Democratic prosecutors sparred with Mr Trump’s lawyers over the process, while Republicans rejected their demands for more witnesses.
The trial will resume on Wednesday with arguments by the prosecution, to be followed by the defence and questions.
Mr Trump is the third US president to undergo an impeachment trial.
He is charged with abuse of power and obstructing the congressional inquiry. He denies wrongdoing.
Mr Trump is being put on trial after being impeached last month by the Democratic-led House of Representatives.
But the Senate, which is controlled by his fellow Republicans, is not expected to convict and remove him from office.
At the World Economic Forum in Davos, Switzerland, on Tuesday, Mr Trump dismissed the accusations against him as “just a hoax”.
What happens now?
Senators have taken oaths to act as impartial jurors in a trial presided over by the US Chief Justice, John Roberts. House Democrats known as “impeachment managers” act as the prosecution, while Mr Trump’s legal team acts as the defence.

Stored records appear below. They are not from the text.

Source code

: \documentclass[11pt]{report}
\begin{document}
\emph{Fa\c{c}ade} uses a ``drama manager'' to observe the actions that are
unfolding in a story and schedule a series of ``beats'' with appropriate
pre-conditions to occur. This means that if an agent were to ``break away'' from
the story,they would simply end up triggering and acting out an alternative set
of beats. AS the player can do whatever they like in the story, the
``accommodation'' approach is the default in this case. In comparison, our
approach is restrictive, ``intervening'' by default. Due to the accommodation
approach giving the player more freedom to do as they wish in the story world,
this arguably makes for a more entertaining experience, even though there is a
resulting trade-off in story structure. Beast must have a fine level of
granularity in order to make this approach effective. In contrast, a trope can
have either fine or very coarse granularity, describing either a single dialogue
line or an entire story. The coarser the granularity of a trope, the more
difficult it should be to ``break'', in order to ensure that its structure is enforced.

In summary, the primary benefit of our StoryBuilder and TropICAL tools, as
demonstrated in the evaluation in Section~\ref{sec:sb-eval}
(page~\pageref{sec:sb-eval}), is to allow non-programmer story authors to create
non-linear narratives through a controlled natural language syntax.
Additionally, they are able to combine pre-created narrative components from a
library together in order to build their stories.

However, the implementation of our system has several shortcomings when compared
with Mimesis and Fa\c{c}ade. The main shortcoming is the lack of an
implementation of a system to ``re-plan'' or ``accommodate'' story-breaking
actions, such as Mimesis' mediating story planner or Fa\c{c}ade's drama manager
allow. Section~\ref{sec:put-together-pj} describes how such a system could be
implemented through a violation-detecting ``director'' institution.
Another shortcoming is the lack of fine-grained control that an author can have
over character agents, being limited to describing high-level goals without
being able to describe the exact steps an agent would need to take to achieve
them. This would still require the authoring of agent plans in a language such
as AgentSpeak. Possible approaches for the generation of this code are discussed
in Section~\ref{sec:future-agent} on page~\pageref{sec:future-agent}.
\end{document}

Under the rules agreed on a first day of proceedings that finished close to 02:00 local time (07:00 GMT) on Wednesday, each side will be given up to 24 hours to lay out their case in opening arguments, over three days.
This will begin on Wednesday afternoon. After this finishes, probably early next week, senators will have a chance to ask questions. They have been given 16 hours.
Then attention will return again to the key issue of new witnesses and evidence.
Democrats want to hear from key White House aides who worked closely with Mr Trump, including acting Chief of Staff Mick Mulvaney and former National Security Adviser John Bolton.
But most Republicans are loath to let this happen.
How were Democrats blocked on Tuesday?
By party-line votes of 53-47, the Senate rejected three Democratic bids to obtain documents and evidence in the impeachment trial.
Senators blocked a motion from Democratic leader Chuck Schumer to subpoena White House files related to Mr Trump’s dealings with Ukraine.
They also rejected follow-up motions demanding a subpoena of records and documents from the state department and White House budget office.
Republican Senators also turned back an effort by Democrats to subpoena Mr Bolton, who has said he would comply with any such order.
In his opening statement, Adam Schiff, the House Democrat leading the impeachment case, said most Americans “do not believe there will be a fair trial”.
“They don’t believe the Senate will be impartial,” he added. “They believe the result is pre-cooked.”
The president’s legal team had earlier demanded he be immediately acquitted, calling the trial “a dangerous perversion of the constitution”.
At one point during bitter arguments, Justice Roberts admonished both the House prosecutors and the Trump legal team, asking them to remember that they were “addressing the world’s greatest deliberative body”.
How did Mitch McConnell come under pressure?
Backed by the president’s lawyers, Senate Majority Leader Mitch McConnell had initially planned to condense the opening arguments from three days to two.
Democrats said this would have been no less than a cover-up.
But after a meeting with senators, including some Republicans, Mr McConnell agreed on Tuesday to three days for opening arguments.
The senators had expressed concern about how middle-of-the-night sessions would look to US voters.
White House Counsel Pat Cipollone, the president’s lead lawyer, said: “It’s a fair process. There is absolutely no case.”
Several more days of procedural tangles are expected.
What are the charges?
First, the president is accused of seeking help from Ukraine’s government to help himself get re-elected in November.
It is claimed that, during a call with Ukrainian President Volodymyr Zelensky, he held back military aid as he sought an anti-corruption investigation into Democratic White House candidate Joe Biden, whose son, Hunter, held a board position with a Ukrainian energy firm, Burisma.
The second allegation is that, by refusing to allow White House staff to testify at the impeachment hearings last year, Mr Trump obstructed Congress.
The Senate is hearing the case as the Democratic-led House voted to impeach Mr Trump on 18 December.